▸ PROBLEM REQUIREMENTS
Print only the closing part of the entries. It starts at the line containing "- Updated fee" and includes the final line, exactly as written.
*** INFORMATION SHOWN
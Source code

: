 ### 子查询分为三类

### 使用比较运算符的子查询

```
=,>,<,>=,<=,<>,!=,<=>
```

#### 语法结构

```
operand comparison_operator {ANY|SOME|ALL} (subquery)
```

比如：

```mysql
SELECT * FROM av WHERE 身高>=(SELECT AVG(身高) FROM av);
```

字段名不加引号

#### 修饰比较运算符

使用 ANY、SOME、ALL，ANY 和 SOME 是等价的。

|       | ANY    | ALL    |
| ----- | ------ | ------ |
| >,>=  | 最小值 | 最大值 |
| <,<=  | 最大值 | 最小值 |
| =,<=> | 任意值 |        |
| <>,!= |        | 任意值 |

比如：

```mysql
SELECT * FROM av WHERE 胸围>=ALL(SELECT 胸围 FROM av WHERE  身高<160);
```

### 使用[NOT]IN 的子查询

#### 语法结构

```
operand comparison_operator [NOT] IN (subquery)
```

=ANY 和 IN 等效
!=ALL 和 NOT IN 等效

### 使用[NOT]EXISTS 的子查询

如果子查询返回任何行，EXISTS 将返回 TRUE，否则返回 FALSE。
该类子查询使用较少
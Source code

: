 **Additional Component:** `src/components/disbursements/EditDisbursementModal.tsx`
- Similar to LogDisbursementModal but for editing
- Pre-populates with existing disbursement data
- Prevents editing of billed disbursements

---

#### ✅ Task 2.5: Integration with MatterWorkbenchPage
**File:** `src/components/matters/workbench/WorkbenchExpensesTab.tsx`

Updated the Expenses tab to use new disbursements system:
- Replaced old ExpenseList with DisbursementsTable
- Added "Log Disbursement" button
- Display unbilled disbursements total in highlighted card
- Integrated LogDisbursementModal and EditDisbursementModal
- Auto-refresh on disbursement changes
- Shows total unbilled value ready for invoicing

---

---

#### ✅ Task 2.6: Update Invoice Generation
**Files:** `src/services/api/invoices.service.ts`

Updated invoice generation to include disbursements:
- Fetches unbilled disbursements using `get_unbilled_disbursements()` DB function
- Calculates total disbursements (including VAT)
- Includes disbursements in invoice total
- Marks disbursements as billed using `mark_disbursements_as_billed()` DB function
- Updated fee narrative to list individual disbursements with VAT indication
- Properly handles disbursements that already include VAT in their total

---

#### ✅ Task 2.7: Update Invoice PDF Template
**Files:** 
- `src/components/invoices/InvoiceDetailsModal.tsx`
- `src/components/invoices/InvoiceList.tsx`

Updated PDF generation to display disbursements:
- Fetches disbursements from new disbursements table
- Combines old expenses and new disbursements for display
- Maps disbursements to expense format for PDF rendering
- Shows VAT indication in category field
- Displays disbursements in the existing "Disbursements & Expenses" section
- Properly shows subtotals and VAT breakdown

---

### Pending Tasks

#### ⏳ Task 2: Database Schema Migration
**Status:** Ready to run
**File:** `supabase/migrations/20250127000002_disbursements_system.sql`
******
▸ REPLY
- Updated fee narrative to list individual disbursements with VAT indication
- Properly handles disbursements that already include VAT in their total

---

#### ✅ Task 2.7: Update Invoice PDF Template
**Files:** 
- `src/components/invoices/InvoiceDetailsModal.tsx`
- `src/components/invoices/InvoiceList.tsx`

Updated PDF generation to display disbursements:
- Fetches disbursements from new disbursements table
- Combines old expenses and new disbursements for display
- Maps disbursements to expense format for PDF rendering
- Shows VAT indication in category field
- Displays disbursements in the existing "Disbursements & Expenses" section
- Properly shows subtotals and VAT breakdown

---

### Pending Tasks

#### ⏳ Task 2: Database Schema Migration
**Status:** Ready to run
**File:** `supabase/migrations/20250127000002_disbursements_system.sql`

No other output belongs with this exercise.